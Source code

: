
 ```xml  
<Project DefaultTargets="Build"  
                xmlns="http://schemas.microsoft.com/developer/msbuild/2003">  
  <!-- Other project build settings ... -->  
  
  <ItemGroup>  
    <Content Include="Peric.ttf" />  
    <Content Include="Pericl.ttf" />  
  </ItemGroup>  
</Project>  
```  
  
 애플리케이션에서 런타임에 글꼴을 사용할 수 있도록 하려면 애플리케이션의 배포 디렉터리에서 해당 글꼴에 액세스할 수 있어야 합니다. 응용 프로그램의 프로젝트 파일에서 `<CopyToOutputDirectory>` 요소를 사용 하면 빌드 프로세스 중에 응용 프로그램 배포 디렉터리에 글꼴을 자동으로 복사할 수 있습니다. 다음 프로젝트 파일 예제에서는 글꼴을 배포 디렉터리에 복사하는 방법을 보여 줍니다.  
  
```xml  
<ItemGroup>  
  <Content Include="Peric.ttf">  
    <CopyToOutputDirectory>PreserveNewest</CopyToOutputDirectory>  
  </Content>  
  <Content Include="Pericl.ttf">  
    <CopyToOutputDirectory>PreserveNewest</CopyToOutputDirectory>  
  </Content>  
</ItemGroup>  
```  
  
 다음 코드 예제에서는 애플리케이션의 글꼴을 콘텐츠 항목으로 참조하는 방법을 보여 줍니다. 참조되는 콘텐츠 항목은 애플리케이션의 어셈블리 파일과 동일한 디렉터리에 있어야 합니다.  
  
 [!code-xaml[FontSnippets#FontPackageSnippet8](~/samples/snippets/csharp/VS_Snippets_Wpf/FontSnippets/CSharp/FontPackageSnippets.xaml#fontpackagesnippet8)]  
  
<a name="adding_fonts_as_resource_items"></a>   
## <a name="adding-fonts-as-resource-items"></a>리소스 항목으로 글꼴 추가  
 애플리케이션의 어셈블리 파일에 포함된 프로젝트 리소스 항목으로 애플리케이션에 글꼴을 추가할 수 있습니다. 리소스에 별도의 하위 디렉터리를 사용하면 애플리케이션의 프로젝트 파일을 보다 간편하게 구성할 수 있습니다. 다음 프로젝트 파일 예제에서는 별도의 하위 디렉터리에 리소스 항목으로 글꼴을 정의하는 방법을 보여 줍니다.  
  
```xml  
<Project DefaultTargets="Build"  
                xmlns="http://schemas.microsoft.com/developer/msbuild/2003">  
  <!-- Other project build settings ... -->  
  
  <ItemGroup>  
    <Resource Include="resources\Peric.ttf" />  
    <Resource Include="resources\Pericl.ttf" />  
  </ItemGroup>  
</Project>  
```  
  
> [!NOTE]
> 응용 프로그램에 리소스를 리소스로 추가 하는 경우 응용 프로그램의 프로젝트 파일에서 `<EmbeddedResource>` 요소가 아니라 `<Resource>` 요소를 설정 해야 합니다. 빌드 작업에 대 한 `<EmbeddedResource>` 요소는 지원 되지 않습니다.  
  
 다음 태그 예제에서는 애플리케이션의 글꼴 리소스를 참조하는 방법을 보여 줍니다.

> _Work to be completed_:
Reproduce the material above without altering a single character.

> _Output_:
Source code

:
 ```xml  
<Project DefaultTargets="Build"  
                xmlns="http://schemas.microsoft.com/developer/msbuild/2003">  
  <!-- Other project build settings ... -->  
  
  <ItemGroup>  
    <Content Include="Peric.ttf" />  
    <Content Include="Pericl.ttf" />  
  </ItemGroup>  
</Project>  
```  
  
 애플리케이션에서 런타임에 글꼴을 사용할 수 있도록 하려면 애플리케이션의 배포 디렉터리에서 해당 글꼴에 액세스할 수 있어야 합니다. 응용 프로그램의 프로젝트 파일에서 `<CopyToOutputDirectory>` 요소를 사용 하면 빌드 프로세스 중에 응용 프로그램 배포 디렉터리에 글꼴을 자동으로 복사할 수 있습니다. 다음 프로젝트 파일 예제에서는 글꼴을 배포 디렉터리에 복사하는 방법을 보여 줍니다.  
  
```xml  
<ItemGroup>  
  <Content Include="Peric.ttf">  
    <CopyToOutputDirectory>PreserveNewest</CopyToOutputDirectory>  
  </Content>  
  <Content Include="Pericl.ttf">  
    <CopyToOutputDirectory>PreserveNewest</CopyToOutputDirectory>  
  </Content>  
</ItemGroup>  
```  
  
 다음 코드 예제에서는 애플리케이션의 글꼴을 콘텐츠 항목으로 참조하는 방법을 보여 줍니다. 참조되는 콘텐츠 항목은 애플리케이션의 어셈블리 파일과 동일한 디렉터리에 있어야 합니다.  
  
 [!code-xaml[FontSnippets#FontPackageSnippet8](~/samples/snippets/csharp/VS_Snippets_Wpf/FontSnippets/CSharp/FontPackageSnippets.xaml#fontpackagesnippet8)]  
  
<a name="adding_fonts_as_resource_items"></a>   
## <a name="adding-fonts-as-resource-items"></a>리소스 항목으로 글꼴 추가  
 애플리케이션의 어셈블리 파일에 포함된 프로젝트 리소스 항목으로 애플리케이션에 글꼴을 추가할 수 있습니다. 리소스에 별도의 하위 디렉터리를 사용하면 애플리케이션의 프로젝트 파일을 보다 간편하게 구성할 수 있습니다. 다음 프로젝트 파일 예제에서는 별도의 하위 디렉터리에 리소스 항목으로 글꼴을 정의하는 방법을 보여 줍니다.  
  
```xml  
<Project DefaultTargets="Build"  
                xmlns="http://schemas.microsoft.com/developer/msbuild/2003">  
  <!-- Other project build settings ... -->  
  
  <ItemGroup>  
    <Resource Include="resources\Peric.ttf" />  
    <Resource Include="resources\Pericl.ttf" />  
  </ItemGroup>  
</Project>  
```  
  
> [!NOTE]
> 응용 프로그램에 리소스를 리소스로 추가 하는 경우 응용 프로그램의 프로젝트 파일에서 `<EmbeddedResource>` 요소가 아니라 `<Resource>` 요소를 설정 해야 합니다. 빌드 작업에 대 한 `<EmbeddedResource>` 요소는 지원 되지 않습니다.  
  
 다음 태그 예제에서는 애플리케이션의 글꼴 리소스를 참조하는 방법을 보여 줍니다.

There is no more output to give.